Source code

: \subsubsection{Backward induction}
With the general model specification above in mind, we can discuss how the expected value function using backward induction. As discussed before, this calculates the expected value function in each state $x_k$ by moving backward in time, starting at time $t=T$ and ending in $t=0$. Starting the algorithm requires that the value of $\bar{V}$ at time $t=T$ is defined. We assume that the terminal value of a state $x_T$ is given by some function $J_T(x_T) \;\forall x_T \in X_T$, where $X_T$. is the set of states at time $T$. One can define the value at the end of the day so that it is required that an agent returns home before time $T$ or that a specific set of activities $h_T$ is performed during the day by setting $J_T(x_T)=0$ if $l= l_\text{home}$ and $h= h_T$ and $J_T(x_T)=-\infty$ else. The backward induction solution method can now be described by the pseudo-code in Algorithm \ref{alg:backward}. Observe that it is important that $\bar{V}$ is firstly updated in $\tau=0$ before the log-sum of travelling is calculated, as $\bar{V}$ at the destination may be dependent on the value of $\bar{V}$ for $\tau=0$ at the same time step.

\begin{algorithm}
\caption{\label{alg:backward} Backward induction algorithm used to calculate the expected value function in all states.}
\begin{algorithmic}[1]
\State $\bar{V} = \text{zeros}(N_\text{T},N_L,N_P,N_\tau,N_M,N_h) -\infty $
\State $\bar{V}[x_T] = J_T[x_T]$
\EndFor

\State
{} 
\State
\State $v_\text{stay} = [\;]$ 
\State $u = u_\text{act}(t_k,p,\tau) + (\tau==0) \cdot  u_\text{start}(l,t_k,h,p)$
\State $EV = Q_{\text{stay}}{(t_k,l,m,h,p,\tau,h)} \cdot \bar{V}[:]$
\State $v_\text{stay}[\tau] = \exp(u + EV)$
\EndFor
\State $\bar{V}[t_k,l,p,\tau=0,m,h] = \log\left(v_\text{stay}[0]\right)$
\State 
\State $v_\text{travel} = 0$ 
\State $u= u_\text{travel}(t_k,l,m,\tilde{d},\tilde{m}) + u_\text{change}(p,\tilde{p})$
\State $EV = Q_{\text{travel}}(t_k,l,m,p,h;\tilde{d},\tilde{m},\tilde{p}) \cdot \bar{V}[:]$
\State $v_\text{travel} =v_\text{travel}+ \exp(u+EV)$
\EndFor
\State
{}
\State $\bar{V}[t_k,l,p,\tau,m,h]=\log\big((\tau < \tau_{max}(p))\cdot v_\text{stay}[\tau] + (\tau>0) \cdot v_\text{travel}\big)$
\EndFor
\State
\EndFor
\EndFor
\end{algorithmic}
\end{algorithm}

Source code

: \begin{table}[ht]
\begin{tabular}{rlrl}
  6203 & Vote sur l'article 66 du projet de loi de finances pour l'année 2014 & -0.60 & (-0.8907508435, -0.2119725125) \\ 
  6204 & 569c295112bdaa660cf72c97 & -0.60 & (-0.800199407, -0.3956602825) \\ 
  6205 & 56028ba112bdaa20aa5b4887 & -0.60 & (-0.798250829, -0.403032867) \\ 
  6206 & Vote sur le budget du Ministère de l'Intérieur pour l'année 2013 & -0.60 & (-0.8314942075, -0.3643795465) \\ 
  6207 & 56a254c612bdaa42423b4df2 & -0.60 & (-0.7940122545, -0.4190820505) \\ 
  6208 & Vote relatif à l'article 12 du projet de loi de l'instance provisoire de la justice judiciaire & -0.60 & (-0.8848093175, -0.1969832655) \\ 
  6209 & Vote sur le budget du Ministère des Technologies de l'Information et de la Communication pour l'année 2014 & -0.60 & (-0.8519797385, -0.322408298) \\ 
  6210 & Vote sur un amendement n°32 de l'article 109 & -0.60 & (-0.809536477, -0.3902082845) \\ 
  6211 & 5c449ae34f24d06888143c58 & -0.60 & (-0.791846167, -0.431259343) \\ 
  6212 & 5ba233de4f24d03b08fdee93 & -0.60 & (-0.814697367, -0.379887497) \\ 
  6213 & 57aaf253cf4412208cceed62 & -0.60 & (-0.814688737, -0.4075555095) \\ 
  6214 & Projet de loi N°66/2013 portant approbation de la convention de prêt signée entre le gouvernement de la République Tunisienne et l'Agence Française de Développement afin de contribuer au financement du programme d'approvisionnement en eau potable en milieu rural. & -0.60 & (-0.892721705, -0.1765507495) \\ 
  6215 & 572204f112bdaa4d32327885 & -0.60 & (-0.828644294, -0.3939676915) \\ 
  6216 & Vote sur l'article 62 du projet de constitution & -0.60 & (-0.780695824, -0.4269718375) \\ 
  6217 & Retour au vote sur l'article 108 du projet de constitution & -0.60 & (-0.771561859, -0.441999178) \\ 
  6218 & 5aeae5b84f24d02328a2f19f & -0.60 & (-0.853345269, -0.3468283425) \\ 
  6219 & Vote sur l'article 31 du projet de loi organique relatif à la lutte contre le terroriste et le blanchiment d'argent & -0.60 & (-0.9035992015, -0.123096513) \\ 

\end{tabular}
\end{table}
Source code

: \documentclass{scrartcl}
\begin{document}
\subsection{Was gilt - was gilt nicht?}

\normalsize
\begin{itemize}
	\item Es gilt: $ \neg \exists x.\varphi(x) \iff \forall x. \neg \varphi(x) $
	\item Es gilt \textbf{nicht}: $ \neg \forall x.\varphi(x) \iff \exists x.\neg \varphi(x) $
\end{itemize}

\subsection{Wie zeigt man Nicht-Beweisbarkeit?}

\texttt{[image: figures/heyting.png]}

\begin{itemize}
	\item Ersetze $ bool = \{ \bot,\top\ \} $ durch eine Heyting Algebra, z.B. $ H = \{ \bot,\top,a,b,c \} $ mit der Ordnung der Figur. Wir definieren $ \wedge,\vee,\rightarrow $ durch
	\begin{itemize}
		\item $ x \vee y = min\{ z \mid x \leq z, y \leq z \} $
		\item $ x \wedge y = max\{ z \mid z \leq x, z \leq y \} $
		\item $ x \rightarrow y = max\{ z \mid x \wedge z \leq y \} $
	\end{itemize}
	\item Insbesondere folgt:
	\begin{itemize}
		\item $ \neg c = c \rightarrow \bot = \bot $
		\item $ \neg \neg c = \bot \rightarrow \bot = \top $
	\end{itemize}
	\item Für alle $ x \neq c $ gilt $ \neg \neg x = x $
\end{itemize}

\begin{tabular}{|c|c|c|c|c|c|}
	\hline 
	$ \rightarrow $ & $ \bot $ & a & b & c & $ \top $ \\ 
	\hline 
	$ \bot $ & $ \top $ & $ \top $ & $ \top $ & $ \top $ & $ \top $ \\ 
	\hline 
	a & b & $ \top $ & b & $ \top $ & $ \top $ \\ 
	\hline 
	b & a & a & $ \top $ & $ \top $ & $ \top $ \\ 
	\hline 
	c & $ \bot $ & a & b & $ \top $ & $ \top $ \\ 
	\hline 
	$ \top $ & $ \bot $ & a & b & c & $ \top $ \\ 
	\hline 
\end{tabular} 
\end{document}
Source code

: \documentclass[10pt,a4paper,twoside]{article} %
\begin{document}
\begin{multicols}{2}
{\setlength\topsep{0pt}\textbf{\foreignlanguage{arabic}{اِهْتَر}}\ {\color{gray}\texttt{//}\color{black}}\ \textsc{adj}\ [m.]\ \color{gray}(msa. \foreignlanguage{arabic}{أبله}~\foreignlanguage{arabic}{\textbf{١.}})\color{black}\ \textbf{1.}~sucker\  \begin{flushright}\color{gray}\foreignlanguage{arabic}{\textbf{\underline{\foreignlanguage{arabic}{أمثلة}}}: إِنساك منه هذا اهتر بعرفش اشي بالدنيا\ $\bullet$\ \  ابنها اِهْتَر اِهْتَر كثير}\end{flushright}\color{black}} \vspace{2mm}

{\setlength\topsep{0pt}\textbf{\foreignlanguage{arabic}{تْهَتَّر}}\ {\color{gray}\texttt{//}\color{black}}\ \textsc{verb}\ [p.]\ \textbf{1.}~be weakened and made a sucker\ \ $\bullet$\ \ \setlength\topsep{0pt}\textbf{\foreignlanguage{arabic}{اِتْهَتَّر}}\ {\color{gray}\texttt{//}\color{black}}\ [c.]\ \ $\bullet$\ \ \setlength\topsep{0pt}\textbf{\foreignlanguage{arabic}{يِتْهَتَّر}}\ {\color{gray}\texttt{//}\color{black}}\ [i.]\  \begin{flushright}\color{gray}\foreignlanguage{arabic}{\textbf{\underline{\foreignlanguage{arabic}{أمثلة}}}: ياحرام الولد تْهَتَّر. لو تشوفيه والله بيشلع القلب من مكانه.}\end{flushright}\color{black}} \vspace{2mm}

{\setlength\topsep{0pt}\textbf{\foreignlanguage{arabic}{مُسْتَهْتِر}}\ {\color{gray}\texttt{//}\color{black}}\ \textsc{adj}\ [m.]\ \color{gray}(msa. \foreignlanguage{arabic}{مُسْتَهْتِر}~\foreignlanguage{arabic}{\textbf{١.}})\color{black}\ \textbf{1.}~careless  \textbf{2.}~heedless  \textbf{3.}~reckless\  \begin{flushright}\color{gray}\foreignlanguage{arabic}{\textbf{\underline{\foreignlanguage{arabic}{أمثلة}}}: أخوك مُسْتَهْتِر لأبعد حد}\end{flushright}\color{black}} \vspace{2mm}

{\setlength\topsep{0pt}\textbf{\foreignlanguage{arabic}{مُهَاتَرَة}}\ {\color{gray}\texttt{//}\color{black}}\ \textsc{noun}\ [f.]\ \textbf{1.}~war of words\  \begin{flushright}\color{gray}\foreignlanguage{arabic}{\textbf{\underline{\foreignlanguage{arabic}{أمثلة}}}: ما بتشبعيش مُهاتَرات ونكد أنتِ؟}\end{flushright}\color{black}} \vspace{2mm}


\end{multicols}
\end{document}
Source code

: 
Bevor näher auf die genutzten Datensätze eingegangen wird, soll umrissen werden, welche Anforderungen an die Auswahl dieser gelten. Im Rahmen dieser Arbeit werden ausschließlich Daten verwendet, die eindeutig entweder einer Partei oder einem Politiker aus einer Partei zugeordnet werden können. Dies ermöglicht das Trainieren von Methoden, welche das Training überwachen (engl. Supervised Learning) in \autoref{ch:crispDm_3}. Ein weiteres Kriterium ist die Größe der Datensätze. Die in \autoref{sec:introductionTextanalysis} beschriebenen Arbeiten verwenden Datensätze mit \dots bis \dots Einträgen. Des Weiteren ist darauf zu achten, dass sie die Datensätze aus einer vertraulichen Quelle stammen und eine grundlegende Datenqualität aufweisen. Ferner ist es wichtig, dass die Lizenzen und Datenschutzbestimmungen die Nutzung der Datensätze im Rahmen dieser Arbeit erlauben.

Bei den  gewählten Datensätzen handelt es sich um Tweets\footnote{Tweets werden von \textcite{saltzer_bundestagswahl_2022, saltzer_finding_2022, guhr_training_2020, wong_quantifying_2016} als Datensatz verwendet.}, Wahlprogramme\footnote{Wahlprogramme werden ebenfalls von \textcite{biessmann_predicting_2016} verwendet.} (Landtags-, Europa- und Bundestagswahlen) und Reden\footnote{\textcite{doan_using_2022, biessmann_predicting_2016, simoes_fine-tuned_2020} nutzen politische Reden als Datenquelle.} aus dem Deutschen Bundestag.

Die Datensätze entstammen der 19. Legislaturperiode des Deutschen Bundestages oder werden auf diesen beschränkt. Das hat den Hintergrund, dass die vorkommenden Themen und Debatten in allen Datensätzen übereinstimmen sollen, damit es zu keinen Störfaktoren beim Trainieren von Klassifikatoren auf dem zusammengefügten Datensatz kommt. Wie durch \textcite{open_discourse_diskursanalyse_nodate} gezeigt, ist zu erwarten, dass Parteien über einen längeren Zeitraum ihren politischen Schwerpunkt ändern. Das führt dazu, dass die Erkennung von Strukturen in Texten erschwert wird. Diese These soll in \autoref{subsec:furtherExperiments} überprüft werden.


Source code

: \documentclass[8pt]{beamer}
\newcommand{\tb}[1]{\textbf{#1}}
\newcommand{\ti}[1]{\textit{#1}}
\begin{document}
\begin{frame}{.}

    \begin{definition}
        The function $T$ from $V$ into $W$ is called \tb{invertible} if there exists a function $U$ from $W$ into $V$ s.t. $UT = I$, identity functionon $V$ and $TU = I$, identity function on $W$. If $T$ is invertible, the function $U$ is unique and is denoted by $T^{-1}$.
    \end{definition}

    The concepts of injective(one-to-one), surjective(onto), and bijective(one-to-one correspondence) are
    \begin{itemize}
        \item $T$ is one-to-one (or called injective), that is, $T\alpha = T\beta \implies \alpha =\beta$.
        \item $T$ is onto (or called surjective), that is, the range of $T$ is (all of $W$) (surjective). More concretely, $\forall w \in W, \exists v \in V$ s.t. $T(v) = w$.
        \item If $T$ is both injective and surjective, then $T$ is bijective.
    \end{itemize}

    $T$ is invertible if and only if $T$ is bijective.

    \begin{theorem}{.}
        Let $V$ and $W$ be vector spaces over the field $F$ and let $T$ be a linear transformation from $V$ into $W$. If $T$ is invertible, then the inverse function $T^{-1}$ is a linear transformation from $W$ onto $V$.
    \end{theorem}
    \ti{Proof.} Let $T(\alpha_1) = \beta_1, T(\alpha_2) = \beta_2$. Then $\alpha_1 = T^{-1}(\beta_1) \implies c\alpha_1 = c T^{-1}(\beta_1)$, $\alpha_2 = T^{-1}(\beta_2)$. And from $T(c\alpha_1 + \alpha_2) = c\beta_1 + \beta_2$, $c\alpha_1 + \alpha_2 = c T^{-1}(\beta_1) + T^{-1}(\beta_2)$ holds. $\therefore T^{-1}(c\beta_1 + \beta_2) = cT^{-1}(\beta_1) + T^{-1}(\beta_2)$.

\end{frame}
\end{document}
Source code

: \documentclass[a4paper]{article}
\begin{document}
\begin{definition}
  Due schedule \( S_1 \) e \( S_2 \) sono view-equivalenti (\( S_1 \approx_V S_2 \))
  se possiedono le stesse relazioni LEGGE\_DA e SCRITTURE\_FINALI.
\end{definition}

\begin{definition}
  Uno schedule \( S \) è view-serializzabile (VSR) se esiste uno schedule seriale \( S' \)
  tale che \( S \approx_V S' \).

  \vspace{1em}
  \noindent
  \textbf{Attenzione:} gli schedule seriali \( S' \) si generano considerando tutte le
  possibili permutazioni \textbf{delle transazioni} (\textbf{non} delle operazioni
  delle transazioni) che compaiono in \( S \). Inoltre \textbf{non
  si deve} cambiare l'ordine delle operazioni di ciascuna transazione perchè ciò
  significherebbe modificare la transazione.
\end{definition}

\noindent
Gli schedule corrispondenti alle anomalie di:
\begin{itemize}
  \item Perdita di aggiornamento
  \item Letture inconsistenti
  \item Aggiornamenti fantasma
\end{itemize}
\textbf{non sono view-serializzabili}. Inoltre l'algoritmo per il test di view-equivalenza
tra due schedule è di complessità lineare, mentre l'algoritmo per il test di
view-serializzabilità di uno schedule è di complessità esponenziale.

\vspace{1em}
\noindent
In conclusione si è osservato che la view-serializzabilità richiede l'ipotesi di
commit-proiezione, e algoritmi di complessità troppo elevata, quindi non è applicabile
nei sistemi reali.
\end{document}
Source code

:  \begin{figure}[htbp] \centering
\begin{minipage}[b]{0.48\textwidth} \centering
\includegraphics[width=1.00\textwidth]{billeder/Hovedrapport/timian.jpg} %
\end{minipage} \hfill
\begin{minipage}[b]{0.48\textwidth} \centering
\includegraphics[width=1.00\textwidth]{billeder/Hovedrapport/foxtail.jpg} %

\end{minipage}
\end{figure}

########

- [WORK INSTRUCTION]:
From the listing above, copy every line where the string "bijective" is found.

- [ANSWER]:
    The concepts of injective(one-to-one), surjective(onto), and bijective(one-to-one correspondence) are
        \item If $T$ is both injective and surjective, then $T$ is bijective.
    $T$ is invertible if and only if $T$ is bijective.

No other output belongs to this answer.